In the book Takeshi is a former Envoy – an elite soldier working for the U.N. in a military unit that are universally feared – who becomes a criminal mercenary and is captured, killed and digitally stored in the prologue.
He awakens years later to find himself in the body of Elias Ryker, a white, Bay City police officer who is a jarring sleeve for him to wear. “I stood there and towelled myself dry getting used to the face,” Takeshi says on page 41 of the book. “It was basically Caucasian, which was a change for me.”
Through his work as an Envoy, Takeshi has worn many sleeves but it is clear he prefers to wear ones that are closer to his own heritage and through his internal monologue the reader is aware of how uncomfortable he feels in the white body of Ryker.
“I went to the wall and stared up at the floating sleeve. Slim, hard looking, and brown, with the delicately lifted Japanese eyes on the shelf of unscalably high cheekbones, a thick, straight drift of impenetrably black hair like seaweed in the tank fluid…It was like looking at myself under glass,” he says on page 642.
“The self I’d built somewhere in the coils of memory that trail all the way back to childhood. Suddenly I stood, exiled into Caucasian flesh, on the wrong side of the mirror.”
Later, on pages 840-841, Takeshi continues to share his misgivings: “In a wood-panelled toilet somewhere, I stared into a fragmented mirror at the face I was wearing as if it had committed a crime against me. Or as if I was waiting for someone else to emerge from behind the seamed features.”
The battle between Takeshi’s inner and outer selves in the TV series, are barely touched upon with Kinnaman playing the character. The viewer looks at him, listens to him and watches his mannerisms but deciphers nothing of the internal turmoil the Envoy goes through in the book.
It even seems that the Swedish actor was also in charge of creating the gestures, facial expressions and tone of the character despite the fact that his version was just a shell of the original. An original who also happened to be a totally different race to him.

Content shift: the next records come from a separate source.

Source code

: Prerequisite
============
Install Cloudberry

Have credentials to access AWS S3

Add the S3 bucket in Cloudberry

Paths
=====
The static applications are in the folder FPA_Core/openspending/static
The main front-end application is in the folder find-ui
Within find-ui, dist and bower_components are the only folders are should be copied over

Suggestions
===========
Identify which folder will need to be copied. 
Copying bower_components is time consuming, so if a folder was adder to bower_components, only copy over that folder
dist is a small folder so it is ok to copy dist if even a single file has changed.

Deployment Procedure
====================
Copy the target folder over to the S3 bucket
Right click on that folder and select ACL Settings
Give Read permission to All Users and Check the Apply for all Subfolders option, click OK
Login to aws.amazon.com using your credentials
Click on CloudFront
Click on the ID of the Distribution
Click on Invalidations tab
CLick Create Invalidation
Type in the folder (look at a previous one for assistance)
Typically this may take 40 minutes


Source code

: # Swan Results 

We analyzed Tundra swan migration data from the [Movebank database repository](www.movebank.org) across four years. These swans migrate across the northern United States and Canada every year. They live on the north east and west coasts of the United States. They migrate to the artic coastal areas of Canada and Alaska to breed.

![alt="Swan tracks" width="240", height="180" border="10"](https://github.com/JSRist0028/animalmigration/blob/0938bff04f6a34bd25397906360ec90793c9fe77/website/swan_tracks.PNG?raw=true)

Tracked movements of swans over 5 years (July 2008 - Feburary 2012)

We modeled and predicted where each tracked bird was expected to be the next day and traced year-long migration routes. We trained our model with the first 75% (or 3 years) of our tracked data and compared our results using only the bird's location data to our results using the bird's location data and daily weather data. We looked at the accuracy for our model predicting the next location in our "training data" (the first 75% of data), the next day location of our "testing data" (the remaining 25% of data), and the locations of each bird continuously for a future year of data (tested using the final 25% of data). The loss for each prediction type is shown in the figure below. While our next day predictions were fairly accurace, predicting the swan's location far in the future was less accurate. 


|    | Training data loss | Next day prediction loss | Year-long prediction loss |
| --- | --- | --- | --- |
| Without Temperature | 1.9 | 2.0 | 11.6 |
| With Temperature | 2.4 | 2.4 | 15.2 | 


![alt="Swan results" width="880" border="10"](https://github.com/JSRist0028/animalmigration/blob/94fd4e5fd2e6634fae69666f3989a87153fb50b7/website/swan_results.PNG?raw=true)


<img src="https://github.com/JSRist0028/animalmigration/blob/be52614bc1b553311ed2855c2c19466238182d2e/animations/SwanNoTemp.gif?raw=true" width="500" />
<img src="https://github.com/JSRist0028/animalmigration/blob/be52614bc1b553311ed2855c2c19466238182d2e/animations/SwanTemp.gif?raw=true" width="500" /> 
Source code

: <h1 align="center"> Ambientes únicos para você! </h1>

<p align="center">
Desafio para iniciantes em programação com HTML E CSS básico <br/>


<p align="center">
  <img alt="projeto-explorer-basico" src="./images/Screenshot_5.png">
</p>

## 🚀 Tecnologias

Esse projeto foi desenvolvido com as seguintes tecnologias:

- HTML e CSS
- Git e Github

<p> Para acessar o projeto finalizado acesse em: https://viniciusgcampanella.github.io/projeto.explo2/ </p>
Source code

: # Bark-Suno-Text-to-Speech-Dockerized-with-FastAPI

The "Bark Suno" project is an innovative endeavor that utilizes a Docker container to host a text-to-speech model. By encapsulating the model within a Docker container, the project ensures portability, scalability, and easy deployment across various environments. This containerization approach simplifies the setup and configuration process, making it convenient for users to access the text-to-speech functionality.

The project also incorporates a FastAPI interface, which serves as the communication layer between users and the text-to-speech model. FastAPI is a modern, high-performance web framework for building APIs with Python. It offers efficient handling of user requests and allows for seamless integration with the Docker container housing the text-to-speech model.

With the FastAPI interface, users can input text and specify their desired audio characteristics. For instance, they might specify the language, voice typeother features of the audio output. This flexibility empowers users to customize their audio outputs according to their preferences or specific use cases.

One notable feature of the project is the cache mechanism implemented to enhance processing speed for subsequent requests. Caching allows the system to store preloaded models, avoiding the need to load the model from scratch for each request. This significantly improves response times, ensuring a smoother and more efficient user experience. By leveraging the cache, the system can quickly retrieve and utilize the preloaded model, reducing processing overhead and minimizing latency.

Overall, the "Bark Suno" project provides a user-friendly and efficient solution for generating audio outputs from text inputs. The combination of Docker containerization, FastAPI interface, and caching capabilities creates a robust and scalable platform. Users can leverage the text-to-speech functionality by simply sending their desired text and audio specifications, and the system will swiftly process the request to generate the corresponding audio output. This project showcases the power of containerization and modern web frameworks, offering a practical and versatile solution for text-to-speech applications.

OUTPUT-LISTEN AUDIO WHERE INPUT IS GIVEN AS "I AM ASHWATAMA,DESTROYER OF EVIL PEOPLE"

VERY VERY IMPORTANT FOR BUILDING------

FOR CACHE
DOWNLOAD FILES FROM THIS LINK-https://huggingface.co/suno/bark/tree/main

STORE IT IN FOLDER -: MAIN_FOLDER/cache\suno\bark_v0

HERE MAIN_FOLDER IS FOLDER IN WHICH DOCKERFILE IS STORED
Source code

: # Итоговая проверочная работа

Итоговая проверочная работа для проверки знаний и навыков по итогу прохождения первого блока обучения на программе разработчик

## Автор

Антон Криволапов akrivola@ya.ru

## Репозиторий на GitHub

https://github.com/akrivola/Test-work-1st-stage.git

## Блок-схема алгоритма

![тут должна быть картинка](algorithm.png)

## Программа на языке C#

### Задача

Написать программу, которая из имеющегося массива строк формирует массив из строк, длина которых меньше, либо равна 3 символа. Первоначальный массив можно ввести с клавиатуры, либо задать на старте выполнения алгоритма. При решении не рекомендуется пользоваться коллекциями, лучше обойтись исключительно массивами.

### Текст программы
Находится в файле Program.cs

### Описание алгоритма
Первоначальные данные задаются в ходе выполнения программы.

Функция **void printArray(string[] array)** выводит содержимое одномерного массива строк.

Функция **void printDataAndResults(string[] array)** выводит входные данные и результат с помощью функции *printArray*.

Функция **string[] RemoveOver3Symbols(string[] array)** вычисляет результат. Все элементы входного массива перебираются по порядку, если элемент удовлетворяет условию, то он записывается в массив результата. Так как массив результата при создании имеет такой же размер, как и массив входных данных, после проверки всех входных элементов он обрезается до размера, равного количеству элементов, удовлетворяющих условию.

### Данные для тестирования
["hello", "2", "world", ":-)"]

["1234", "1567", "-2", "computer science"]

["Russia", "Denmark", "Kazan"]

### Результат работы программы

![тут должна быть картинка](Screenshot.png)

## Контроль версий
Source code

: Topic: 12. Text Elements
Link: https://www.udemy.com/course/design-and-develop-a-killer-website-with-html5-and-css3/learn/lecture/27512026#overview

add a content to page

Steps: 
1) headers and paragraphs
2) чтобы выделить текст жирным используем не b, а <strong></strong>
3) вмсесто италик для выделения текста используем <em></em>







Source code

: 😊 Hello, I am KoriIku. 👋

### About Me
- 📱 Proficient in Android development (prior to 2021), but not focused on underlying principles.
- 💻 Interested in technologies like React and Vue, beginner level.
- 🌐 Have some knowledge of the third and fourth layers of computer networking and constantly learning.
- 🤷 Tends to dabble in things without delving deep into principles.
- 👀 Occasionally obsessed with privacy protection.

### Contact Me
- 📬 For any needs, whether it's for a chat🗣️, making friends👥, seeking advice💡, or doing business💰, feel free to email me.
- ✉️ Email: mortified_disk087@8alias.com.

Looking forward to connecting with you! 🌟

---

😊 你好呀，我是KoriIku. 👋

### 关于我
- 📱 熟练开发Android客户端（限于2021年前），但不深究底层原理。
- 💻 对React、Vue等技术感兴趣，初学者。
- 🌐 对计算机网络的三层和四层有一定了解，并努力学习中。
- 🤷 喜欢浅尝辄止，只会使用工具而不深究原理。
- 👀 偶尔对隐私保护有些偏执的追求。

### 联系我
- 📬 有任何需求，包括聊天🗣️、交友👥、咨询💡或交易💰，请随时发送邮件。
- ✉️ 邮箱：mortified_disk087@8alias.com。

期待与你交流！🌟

“Since I’m the one that has been doing it the most, by far, I think it’s more been them coming to me and asking if there’s some little thing that I do. So there’s a couple mannerisms that I shared with them,” Kinnaman told io9.
One would think that as Kinnaman is technically playing an Asian man he would defer to his Asian co-stars but it does look like he is playing Takeshi in his own Caucasian way. However, showrunner Laeta Kalogridis could have avoided any further white-washing criticism if she had changed one thing: the voiceover.
Across all ten episodes, Kinnaman provides a sombre and somewhat pretentious narration as Takeshi but it doesn’t make sense that it is his particular voice that is used. Remember, Kinnaman’s body is not that of the Envoy, it is of Ryker’s therefore the narrator should have been Will Yun Lee.
This could have reinforced Lee’s position as the original Takeshi in the viewers’ mind by allowing him to voice the character’s internal monologue, especially as Takeshi’s voice is so integral to the understanding of his personality, feelings and motives in the book.
This is not to say that Altered carbon falls into the Ghost in the Shell realms of white-washing, but this slight change in narration could have allowed for more character development and understanding of the original Asian Takeshi rather than the Caucasian one.
With Kinnaman not expected to return for the second season, it’s certainly something Kalogridis should think about; white-washing can occur in both the aesthetic and psychological sense and future iterations of Takeshi Kovacs should be mindful of this.
Altered Carbon is available on Netflix from Friday February 2.